Both films hope to win over Oscar voters during Hollywood's awards season, and after her own Academy Award-winning turn in Woody Allen comedy "Vicky Cristina Barcelona" last year, Penelope Cruz is again earning some early Oscar buzz -- doubled.
"I feel like I have learned a lot. The movies could not be more different," Penelope Cruz told reporters recently.
"To be able to sing for the first time professionally and dance (in 'Nine'), it was a scary experience. 'Broken Embraces' is like three women in one. I feel like the luckiest girl in the world."

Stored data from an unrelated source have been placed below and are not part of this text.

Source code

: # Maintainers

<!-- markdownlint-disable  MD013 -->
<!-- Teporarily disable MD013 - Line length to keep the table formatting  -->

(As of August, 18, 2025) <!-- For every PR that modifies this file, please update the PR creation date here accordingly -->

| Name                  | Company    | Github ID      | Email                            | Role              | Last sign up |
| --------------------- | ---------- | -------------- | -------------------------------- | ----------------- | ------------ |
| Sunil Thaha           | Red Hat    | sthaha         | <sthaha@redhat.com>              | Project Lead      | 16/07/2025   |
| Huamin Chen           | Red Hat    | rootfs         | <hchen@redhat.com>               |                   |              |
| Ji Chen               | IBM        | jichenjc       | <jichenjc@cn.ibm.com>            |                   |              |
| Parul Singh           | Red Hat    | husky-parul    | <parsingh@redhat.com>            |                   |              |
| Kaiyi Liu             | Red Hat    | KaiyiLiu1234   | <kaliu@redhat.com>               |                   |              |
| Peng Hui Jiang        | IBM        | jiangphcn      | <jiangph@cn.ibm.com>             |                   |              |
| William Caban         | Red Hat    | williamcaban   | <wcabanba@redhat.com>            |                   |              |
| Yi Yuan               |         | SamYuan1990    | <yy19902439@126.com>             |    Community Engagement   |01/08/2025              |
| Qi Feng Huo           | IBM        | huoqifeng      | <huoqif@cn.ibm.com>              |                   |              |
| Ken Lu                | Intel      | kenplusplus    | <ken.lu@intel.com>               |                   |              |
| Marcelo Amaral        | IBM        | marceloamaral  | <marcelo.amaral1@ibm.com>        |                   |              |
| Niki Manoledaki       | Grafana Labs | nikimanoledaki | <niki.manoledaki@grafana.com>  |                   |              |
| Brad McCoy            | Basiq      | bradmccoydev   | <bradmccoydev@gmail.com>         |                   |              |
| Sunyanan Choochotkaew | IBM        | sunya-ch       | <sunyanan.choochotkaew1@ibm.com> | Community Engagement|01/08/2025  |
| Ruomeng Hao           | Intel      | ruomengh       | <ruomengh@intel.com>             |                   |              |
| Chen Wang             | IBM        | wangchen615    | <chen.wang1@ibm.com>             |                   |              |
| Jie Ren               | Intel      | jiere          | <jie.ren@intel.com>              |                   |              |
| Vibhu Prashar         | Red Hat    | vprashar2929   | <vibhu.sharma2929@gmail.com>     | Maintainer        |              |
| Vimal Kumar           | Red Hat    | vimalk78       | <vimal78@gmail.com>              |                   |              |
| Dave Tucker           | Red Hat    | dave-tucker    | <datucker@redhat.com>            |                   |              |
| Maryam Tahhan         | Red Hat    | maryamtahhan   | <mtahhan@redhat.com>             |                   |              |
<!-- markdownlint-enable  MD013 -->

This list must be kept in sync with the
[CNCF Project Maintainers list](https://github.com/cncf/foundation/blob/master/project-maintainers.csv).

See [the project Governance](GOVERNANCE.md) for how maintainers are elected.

"Broken Embraces" opens on Friday after turns at the Cannes and Toronto film festivals where it earned good marks from critics. Review website rottentomatoes.com gives it an 82 percent positive rating.
Penelope Cruz calls both movies homages to cinema -- "Nine" to the work of the Italian director Federico Fellini, and "Broken Embraces" to the tradition of film noir.
After playing a prostitute, a nun who falls in love with a transvestite, and a woman whose husband is buried in the fridge in previous Almodovar movies, Cruz tackles the part of a poor assistant to a powerful tycoon in "Broken Embraces."
But as lowly as her character starts out, she goes on to become the rich man's partner and then plays a figure counter to herself in a movie within the movie. While it sounds somewhat complicated, it is vintage Almodovar.
"Every time Pedro has given me a script, I have really been blown away. The characters (I have played) couldn't be more different from each other, and from who I am," she said.
MULTI-TALENTED, PERSONALLY TIGHT-LIPPED
In "Nine," from Oscar-winning "Chicago" director Marshall, Cruz shows audiences another new facet of her many talents.
The Fellini-inspired movie, in which she teams with Nicole Kidman, Judi Dench, Daniel Day Lewis, Sophia Loren and Marion Cotillard, does not open in the United States until December 25, but already a brief clip of Cruz in a bustier performing a sultry song and dance is making waves among movie fans.
Penelope Cruz, 35, had early ambitions to be a dancer, taking ballet classes in her native Madrid from 5 to 15-years-old, but dramatic acting took its course and stardom ensued.
So, she went back to training five hours-a-day for her role as the mistress of a middle-aged moviemaker in "Nine," after being shown the routine she would be asked to perform.